A victim of sex abuse predator Christian Brother Paul Dunleavy has told how he was targeted as soon as he stepped into the classroom for the start of his final year of primary school.
Brian Ellison was preyed on in the first weeks after starting his 11+ year at the Abbey Primary School in Newry, Co Down.
The 66-year-old was at Belfast Crown Court on Thursday as Dunleavy was jailed for further offences.
Dunleavy, with an address at Glen Road in Belfast, was found guilty of 36 charges against former pupils in September.
The offences were committed on dates between 1964 and 1991 while the 89-year-old worked at four schools in Belfast, Newry and Armagh.
He is already serving a prison sentence having been previously convicted on two separate occasions of sexual offences against children in his care.
Speaking after sentencing to The Irish News Mr Ellison said: “As soon as I walked into the school that year I was preyed on. The abuse started within two weeks.”
The then 10-year-old was sexually abused over a period of close to two months in an orchard close to the school, a gym store and a cupboard containing drama props.
Dunleavy had set up the assaults by phoning Brian’s mother to say her son was staying back for extra tuition.

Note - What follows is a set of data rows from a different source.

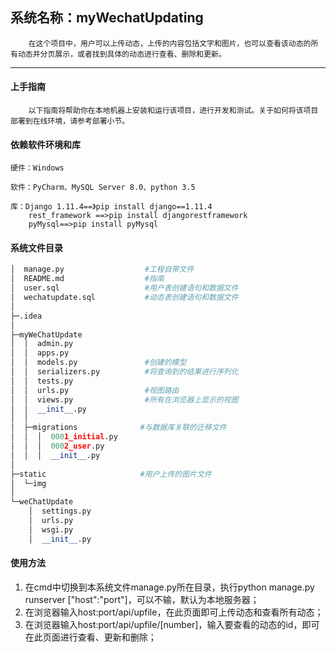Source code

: ## 系统名称：myWechatUpdating

```
    在这个项目中，用户可以上传动态，上传的内容包括文字和图片，也可以查看该动态的所有动态并分页展示，或者找到具体的动态进行查看、删除和更新。
```
***
#### 上手指南

```
    以下指南将帮助你在本地机器上安装和运行该项目，进行开发和测试。关于如何将该项目部署到在线环境，请参考部署小节。 
```

#### 依赖软件环境和库

```
硬件：Windows

软件：PyCharm、MySQL Server 8.0、python 3.5

库：Django 1.11.4==》pip install django==1.11.4
    rest_framework ==>pip install djangorestframework
    pyMysql==>pip install pyMysql
```

#### 系统文件目录

```python
│  manage.py                  #工程自带文件
│  README.md                  #指南
│  user.sql                   #用户表创建语句和数据文件
│  wechatupdate.sql           #动态表创建语句和数据文件
│  
├─.idea
│      
├─myWeChatUpdate
│  │  admin.py
│  │  apps.py
│  │  models.py               #创建的模型
│  │  serializers.py          #将查询到的结果进行序列化
│  │  tests.py
│  │  urls.py                 #视图路由
│  │  views.py                #所有在浏览器上显示的视图
│  │  __init__.py
│  │  
│  ├─migrations              #与数据库关联的迁移文件
│  │  │  0001_initial.py 
│  │  │  0002_user.py
│  │  │  __init__.py
│          
├─static                     #用户上传的图片文件
│  └─img
│                  
└─weChatUpdate
    │  settings.py
    │  urls.py
    │  wsgi.py
    │  __init__.py
```

#### 使用方法

1. 在cmd中切换到本系统文件manage.py所在目录，执行python manage.py runserver ["host":"port"]，可以不输，默认为本地服务器；
2. 在浏览器输入host:port/api/upfile，在此页面即可上传动态和查看所有动态；
3. 在浏览器输入host:port/api/upfile/[number]，输入要查看的动态的id，即可在此页面进行查看、更新和删除；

In the orchard, the boy was abused and then told to pick apples for his mother to make pie.
The abuse stopped, Brian claims, after a senior staff member, also a brother and suspicious because there were claims Dunleavy had targeted children at a previous school, caught him in the act.
“I was told to go on,” Brian remembers as Dunleavy was confronted by a fellow brother. While the sexual assaults stopped, Brian remained in his class and suffered regular beatings.
He managed to pass his 11-plus and enter Abbey Grammar, which Brian describes as a terrible experience as he grappled with the aftermath of being abused. From being a top student, he left with three O-Levels.
The serial abuser, who Brian believes targeted multiple more boys than were involved in the trials, continued as a teacher in the Abbey, moved to other schools, then returned to Newry as principal in the 1980s and 1990s.
Brian also revealed he first made a complaint to the RUC in 1997, which then led to interactions with senior Christian Brothers who were made aware of the interview.
“In 1997 I happened to be in the front room of my mother’s house in Newry when Brendan Smyth was on the TV,” Mr Ellison recalls.
The paedophile priest, who abused boys in Northern Ireland, the Republic and the United States, was being extradited south after serving a prison sentence in the north.
His mother just happened to mention the then still Brother Dunleavy in connection with something entirely separate.
“My words to her were not that f****** b******. He is as bad as that f***** on TV.”
While he did not reveal the full details, he made his mother aware of the abuse, who then told his father. An interview with a detective at Newry station was arranged.
Around the same time as the police interview, Brian says senior Christian Brothers were made aware of the allegations being made against Dunleavy.
He was told at the time Dunleavy, then still principal of the Abbey, was being removed from his job and would never teach again.
From 1997, Brian says he “spiralled downhill” and was “constantly disturbed by what had happened to me and about him getting away with it,”
He believes that from the time he made the statement to when a police investigation began nearly two decades, later, there were suicides and early deaths as victims attempted to cope with the trauma. He knew personally some dead victims.
Brian first became aware of the investigation into Dunleavy’s crimes in 2016 when he received a letter asking whether he would like to come in for an interview. He was contacted because of a police log with planning details of the 1997 interview.
He was involved in the first trial, which took place in January, 2020, and lasted for nearly four weeks, with Brian spending almost a day in the witness box. Dunleavy was convicted and received a 10-year sentence but his ordeal was far from over.
Dunleavy successfully appealed and the retrial did not take place until June, 2023. He was found guilty.
On why the now 89-year-old did not spare his victims the torment of a waiting for, and participating in a trial, Brian argues was because of his “oath of obedience” to the Christian Brothers, which for many years maintained a culture of denial.
Owen Winters, of KRW Law, which represents Brian and 11 other victims of Dunleavy from Newry, Armagh and Belfast, said the firm’s clients, including those who gave evidence in the previous trials, “found this process to be an arduous one”.
“Dunleavy’s ongoing failure to acknowledge the abuse he perpetrated against helpless children continues to be a source of pain and upset to the survivors,” Mr Winters said.
“We have issued civil proceedings against the Christian Brothers on behalf of a number of survivors of Paul Dunleavy. Our clients want them to acknowledge the hurt caused. Their lack of comment following the sentencing is particularly upsetting.”